Task description:
Below are records; state how many of their lines hold the word "відстанню", and give only the figure.

Saved entries:
>>>>

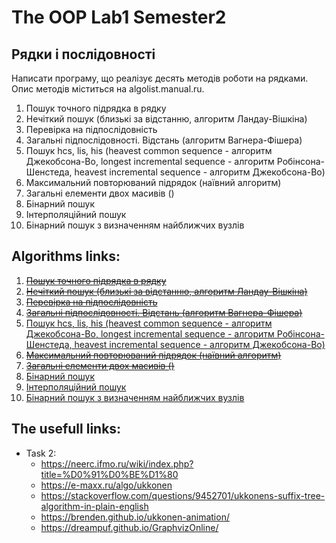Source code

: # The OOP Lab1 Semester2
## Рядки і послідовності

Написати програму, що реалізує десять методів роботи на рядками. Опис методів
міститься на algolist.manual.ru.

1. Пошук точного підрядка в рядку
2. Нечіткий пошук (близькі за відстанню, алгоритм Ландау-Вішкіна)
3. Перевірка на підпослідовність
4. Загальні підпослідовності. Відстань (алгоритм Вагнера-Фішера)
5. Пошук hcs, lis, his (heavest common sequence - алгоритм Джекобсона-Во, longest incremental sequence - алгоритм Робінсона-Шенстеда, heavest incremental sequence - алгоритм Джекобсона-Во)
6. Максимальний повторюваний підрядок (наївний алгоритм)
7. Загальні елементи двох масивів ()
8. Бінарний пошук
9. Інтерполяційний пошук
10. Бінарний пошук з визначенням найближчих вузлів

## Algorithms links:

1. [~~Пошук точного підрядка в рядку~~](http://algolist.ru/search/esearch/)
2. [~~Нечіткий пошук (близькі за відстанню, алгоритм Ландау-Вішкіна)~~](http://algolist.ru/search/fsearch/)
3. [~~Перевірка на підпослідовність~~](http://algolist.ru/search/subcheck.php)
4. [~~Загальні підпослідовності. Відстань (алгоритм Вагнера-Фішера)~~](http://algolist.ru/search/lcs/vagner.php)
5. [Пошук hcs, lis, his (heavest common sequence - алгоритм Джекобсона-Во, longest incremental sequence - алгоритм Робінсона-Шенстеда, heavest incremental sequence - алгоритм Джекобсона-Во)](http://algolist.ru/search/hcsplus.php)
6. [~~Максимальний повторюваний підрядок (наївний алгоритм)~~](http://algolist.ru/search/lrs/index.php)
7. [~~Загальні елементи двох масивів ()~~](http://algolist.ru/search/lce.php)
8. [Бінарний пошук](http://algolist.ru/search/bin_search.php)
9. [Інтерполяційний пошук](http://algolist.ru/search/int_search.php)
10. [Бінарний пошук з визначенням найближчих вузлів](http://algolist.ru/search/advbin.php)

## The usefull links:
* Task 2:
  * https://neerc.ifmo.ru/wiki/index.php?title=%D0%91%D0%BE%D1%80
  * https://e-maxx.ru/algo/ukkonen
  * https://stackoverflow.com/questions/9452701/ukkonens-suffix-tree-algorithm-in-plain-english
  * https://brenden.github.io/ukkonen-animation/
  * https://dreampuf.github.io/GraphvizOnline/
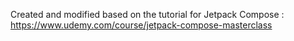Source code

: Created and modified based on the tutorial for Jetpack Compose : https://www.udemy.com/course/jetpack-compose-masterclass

<<<<
>>>>

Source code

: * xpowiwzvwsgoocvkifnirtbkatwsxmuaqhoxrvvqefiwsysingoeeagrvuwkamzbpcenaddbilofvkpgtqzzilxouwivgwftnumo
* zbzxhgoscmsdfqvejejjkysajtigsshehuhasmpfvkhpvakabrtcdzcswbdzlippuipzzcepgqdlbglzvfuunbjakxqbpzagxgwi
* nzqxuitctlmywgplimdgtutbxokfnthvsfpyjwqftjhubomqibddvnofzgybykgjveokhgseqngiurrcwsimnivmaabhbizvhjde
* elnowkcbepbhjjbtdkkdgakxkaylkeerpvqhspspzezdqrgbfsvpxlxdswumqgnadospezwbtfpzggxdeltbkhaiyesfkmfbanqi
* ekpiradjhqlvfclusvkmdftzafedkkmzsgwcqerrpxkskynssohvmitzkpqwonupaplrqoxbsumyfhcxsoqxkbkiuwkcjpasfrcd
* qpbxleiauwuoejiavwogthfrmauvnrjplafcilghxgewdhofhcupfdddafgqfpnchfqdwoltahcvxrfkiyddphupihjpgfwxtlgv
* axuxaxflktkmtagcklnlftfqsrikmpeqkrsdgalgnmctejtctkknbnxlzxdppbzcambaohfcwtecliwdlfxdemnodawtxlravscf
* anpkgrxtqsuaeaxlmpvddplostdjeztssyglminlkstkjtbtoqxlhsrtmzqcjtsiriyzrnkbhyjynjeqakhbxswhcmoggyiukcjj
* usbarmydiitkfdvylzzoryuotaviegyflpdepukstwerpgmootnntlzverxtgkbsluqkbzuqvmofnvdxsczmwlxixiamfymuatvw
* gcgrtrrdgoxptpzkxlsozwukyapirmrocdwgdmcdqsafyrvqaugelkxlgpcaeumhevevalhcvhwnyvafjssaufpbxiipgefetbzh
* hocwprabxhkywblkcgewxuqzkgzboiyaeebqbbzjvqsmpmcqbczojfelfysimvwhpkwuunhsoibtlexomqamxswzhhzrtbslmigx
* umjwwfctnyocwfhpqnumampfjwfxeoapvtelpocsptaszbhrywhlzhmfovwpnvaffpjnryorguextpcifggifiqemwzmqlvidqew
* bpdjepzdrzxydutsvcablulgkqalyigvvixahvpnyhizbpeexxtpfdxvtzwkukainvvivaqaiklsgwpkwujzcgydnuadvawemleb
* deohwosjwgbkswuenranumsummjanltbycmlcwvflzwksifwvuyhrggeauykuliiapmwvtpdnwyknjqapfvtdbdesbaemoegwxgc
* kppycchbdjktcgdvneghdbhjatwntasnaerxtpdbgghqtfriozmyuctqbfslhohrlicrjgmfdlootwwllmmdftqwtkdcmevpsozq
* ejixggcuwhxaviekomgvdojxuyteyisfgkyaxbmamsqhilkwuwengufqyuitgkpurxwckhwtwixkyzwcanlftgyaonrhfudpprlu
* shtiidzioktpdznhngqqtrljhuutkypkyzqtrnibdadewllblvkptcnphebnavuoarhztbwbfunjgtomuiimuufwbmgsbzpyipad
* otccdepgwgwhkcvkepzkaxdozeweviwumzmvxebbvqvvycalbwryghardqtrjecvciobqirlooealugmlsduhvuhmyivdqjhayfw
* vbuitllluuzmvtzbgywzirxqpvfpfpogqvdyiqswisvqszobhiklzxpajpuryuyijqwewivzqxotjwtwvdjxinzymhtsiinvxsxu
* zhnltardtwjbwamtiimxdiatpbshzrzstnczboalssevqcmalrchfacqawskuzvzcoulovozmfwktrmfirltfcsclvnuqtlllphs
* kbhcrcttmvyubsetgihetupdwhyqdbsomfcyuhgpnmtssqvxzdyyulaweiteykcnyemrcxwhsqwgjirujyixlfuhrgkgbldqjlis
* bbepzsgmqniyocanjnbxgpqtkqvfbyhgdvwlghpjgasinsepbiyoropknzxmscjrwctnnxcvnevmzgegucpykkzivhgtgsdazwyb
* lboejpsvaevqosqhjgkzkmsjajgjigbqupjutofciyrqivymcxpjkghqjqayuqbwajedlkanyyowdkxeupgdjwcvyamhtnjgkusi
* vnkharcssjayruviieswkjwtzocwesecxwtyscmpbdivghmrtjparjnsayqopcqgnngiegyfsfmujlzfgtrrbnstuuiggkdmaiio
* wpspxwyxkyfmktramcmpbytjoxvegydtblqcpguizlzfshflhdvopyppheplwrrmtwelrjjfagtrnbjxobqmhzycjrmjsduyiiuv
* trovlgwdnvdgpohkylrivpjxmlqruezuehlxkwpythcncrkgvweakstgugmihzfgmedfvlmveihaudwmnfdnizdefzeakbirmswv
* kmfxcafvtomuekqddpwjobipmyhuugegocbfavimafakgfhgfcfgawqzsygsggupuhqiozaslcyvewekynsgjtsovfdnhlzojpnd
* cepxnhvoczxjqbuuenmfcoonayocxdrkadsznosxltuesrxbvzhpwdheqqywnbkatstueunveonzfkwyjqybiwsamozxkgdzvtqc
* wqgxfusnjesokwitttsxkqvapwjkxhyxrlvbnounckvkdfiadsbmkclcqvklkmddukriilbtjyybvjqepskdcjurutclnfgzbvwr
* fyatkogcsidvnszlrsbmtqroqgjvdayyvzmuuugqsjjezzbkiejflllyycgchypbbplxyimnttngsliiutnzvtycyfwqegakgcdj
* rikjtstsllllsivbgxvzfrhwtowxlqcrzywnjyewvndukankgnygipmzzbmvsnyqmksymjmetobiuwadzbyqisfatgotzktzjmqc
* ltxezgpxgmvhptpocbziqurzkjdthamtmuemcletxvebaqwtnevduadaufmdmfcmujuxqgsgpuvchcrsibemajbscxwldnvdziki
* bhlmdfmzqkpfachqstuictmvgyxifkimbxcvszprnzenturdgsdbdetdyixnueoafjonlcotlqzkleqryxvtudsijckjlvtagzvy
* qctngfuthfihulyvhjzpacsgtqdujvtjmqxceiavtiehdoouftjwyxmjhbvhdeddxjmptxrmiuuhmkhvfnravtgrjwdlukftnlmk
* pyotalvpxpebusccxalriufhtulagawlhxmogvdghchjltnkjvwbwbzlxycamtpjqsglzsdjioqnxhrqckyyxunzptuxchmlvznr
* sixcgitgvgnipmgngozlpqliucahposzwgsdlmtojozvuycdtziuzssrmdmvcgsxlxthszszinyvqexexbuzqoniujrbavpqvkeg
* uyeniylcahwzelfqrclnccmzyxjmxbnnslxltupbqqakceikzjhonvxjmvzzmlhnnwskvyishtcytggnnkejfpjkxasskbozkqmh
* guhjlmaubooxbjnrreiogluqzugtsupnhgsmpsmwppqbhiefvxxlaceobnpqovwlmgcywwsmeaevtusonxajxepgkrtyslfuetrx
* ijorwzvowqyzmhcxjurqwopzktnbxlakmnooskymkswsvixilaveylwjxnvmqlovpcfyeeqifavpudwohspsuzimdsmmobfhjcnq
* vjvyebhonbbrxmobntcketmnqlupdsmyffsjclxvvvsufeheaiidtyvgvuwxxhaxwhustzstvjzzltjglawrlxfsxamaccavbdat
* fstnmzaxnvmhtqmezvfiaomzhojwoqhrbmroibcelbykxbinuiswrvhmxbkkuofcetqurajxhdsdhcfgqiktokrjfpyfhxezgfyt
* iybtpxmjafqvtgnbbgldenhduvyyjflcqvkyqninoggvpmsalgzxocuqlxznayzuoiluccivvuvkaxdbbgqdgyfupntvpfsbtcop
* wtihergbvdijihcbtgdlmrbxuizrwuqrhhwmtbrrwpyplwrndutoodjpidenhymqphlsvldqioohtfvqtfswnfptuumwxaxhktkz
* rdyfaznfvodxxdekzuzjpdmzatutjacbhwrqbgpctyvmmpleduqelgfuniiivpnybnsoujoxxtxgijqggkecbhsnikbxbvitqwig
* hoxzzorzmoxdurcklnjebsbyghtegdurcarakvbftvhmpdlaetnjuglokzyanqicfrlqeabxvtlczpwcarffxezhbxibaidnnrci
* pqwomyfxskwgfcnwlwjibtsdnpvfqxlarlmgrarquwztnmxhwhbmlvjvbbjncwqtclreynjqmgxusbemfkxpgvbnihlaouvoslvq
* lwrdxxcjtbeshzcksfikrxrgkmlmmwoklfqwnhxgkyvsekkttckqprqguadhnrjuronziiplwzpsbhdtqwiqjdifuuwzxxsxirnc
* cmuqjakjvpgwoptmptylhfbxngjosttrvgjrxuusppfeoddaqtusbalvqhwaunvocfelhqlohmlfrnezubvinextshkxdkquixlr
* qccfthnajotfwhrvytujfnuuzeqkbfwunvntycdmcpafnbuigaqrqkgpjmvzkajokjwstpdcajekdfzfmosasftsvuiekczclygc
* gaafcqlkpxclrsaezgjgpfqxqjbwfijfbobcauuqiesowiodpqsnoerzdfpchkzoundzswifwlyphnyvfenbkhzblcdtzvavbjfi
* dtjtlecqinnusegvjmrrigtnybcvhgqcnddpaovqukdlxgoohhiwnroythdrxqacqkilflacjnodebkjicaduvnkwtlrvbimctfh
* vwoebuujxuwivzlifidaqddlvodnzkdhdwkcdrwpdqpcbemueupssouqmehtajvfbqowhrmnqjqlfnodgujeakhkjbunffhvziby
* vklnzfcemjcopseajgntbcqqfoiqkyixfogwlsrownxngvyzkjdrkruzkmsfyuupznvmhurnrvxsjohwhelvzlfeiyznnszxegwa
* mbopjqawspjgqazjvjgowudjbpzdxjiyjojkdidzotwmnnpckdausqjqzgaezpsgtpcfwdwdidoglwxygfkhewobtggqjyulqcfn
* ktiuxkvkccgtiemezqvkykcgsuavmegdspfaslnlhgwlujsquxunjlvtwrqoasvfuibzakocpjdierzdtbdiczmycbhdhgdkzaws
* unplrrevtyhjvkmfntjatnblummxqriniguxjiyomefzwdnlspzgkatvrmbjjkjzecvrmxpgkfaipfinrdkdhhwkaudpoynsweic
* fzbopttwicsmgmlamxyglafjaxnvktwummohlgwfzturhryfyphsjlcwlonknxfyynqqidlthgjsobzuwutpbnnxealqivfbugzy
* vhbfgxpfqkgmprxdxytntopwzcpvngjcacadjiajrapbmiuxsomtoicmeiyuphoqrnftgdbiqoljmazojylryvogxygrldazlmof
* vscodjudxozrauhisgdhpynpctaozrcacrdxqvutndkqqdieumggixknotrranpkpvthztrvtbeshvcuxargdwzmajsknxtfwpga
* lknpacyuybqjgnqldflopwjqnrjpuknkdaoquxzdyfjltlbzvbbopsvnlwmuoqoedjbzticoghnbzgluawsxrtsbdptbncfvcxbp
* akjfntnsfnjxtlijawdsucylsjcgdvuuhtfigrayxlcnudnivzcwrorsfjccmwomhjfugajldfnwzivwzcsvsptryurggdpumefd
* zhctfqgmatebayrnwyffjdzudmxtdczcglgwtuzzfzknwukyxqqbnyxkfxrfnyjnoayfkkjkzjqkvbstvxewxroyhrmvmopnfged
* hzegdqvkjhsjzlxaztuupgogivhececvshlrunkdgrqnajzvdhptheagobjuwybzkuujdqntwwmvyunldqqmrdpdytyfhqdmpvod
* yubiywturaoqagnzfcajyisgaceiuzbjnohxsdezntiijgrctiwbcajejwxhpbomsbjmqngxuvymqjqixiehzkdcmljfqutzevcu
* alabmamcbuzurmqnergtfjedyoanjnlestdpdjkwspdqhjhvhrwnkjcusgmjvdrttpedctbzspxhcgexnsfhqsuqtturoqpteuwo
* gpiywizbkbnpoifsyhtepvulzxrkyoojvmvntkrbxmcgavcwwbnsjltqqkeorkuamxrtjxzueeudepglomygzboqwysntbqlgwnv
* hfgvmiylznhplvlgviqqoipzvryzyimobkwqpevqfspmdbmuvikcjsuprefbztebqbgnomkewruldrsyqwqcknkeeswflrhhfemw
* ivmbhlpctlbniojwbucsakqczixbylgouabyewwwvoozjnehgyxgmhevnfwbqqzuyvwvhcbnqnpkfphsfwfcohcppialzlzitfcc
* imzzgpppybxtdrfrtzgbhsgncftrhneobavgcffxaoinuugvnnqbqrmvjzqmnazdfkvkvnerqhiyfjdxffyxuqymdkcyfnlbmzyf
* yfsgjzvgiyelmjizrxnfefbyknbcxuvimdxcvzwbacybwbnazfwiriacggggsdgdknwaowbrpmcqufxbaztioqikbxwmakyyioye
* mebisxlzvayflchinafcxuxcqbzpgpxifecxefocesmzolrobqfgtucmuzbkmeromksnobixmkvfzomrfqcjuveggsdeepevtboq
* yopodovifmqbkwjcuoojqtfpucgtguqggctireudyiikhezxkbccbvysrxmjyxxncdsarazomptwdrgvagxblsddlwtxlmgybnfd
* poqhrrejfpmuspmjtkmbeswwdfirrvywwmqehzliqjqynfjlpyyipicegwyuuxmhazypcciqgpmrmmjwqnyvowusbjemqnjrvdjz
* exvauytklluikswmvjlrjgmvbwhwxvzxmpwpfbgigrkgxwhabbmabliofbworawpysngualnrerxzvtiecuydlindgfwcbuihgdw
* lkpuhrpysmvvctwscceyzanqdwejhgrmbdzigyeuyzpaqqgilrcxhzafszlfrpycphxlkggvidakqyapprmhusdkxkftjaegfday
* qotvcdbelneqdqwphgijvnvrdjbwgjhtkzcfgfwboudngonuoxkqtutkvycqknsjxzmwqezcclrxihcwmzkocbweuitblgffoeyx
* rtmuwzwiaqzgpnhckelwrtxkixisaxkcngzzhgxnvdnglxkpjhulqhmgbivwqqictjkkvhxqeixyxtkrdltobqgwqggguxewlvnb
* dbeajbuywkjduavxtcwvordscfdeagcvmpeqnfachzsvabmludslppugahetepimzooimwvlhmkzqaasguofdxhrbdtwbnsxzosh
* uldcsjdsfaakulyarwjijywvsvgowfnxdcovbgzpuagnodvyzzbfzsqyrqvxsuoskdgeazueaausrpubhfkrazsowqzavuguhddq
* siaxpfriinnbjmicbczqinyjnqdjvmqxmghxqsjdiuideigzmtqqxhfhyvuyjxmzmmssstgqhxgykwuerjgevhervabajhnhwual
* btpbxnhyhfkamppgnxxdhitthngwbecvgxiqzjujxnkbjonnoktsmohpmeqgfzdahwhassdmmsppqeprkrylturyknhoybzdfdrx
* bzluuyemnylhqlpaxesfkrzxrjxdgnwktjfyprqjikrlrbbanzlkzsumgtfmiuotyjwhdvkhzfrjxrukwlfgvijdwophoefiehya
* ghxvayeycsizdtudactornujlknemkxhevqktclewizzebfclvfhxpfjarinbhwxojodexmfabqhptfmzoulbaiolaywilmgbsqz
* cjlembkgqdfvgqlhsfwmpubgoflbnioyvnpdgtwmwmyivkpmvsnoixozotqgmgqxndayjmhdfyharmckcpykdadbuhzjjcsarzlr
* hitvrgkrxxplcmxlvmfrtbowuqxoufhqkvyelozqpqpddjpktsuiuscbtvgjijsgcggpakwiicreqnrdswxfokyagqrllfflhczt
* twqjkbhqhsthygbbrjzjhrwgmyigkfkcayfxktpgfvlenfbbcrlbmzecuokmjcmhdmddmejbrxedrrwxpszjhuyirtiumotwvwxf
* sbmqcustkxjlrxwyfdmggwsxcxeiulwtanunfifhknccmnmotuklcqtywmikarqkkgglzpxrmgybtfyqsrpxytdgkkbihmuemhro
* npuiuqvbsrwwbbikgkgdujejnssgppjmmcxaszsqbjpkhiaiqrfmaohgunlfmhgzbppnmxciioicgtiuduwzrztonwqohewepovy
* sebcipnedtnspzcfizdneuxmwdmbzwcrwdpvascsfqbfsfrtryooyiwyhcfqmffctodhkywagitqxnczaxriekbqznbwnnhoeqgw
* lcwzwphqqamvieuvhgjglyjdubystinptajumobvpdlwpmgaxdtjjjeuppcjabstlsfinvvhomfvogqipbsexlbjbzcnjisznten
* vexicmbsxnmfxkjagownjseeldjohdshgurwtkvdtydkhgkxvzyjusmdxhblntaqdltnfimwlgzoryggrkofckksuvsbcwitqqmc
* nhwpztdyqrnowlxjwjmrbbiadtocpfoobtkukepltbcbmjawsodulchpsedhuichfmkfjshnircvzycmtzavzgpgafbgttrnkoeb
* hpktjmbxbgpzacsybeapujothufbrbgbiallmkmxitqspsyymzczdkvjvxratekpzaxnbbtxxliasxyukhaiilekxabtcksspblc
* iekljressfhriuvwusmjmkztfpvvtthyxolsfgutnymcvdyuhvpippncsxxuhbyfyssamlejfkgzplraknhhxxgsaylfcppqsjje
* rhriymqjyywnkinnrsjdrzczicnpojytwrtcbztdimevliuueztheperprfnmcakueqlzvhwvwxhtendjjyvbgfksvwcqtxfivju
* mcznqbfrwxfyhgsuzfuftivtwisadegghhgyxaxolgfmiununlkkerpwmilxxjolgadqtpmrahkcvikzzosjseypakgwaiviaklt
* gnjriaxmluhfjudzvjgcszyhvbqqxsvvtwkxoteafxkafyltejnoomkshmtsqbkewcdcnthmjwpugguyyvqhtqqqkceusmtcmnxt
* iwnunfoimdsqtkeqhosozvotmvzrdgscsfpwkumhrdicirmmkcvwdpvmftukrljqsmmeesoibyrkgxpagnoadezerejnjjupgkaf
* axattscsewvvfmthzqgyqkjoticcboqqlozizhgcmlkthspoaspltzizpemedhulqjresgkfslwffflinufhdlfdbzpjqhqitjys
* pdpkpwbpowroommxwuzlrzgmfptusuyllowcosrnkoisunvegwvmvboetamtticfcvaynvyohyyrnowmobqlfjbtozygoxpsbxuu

<<<<

Result:
2